--- The data Enclosed Below ---

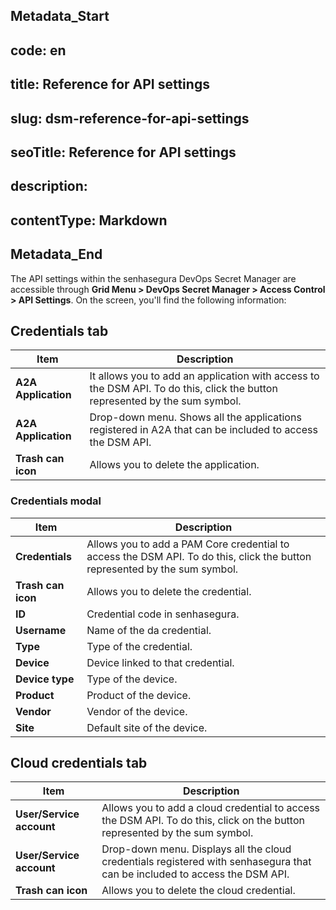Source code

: ## Metadata_Start 
## code: en
## title: Reference for API settings 
## slug: dsm-reference-for-api-settings 
## seoTitle: Reference for API settings 
## description:  
## contentType: Markdown 
## Metadata_End
The API settings within the senhasegura DevOps Secret Manager are accessible through **Grid Menu > DevOps Secret Manager > Access Control > API Settings**. On the screen, you'll find the following information:

## Credentials tab

| Item                      | Description                                                                                                                 |
| ------------------------- | --------------------------------------------------------------------------------------------------------------------------- |
| **A2A Application** | It allows you to add an application with access to the DSM API. To do this, click the button represented by the sum symbol. |
| **A2A Application** | Drop-down menu. Shows all the applications registered in A2A that can be included to access the DSM API.                    |
| **Trash can icon**  | Allows you to delete the application.                                                                                       |

### Credentials modal

| Item                     | Description                                                                                                                |
| ------------------------ | -------------------------------------------------------------------------------------------------------------------------- |
| **Credentials**    | Allows you to add a PAM Core credential to access the DSM API. To do this, click the button represented by the sum symbol. |
| **Trash can icon** | Allows you to delete the credential.                                                                                       |
| **ID**             | Credential code in senhasegura.                                                                                            |
| **Username**            | Name of the da credential.                                                                                                 |
| **Type**                | Type of the credential.                                                                                                    |
| **Device**              | Device linked to that credential.                                                                                          |
| **Device type**         | Type of the device.                                                                                                        |
| **Product**             | Product of the device.                                                                                                     |
| **Vendor**              | Vendor of the device.                                                                                                      |
| **Site**                | Default site of the device.                                                                                                |

## Cloud credentials tab

| Item                           | Description                                                                                                                |
| ------------------------------ | -------------------------------------------------------------------------------------------------------------------------- |
| **User/Service account** | Allows you to add a cloud credential to access the DSM API. To do this, click on the button represented by the sum symbol. |
| **User/Service account** | Drop-down menu. Displays all the cloud credentials registered with senhasegura that can be included to access the DSM API. |
| **Trash can icon**       | Allows you to delete the cloud credential.                                                                                 |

--- End of Enclosed The data ---

What is required: From the data above, copy each line with the string "represented" in it.

Response to this exercise:
| **A2A Application** | It allows you to add an application with access to the DSM API. To do this, click the button represented by the sum symbol. |
| **Credentials**    | Allows you to add a PAM Core credential to access the DSM API. To do this, click the button represented by the sum symbol. |
| **User/Service account** | Allows you to add a cloud credential to access the DSM API. To do this, click on the button represented by the sum symbol. |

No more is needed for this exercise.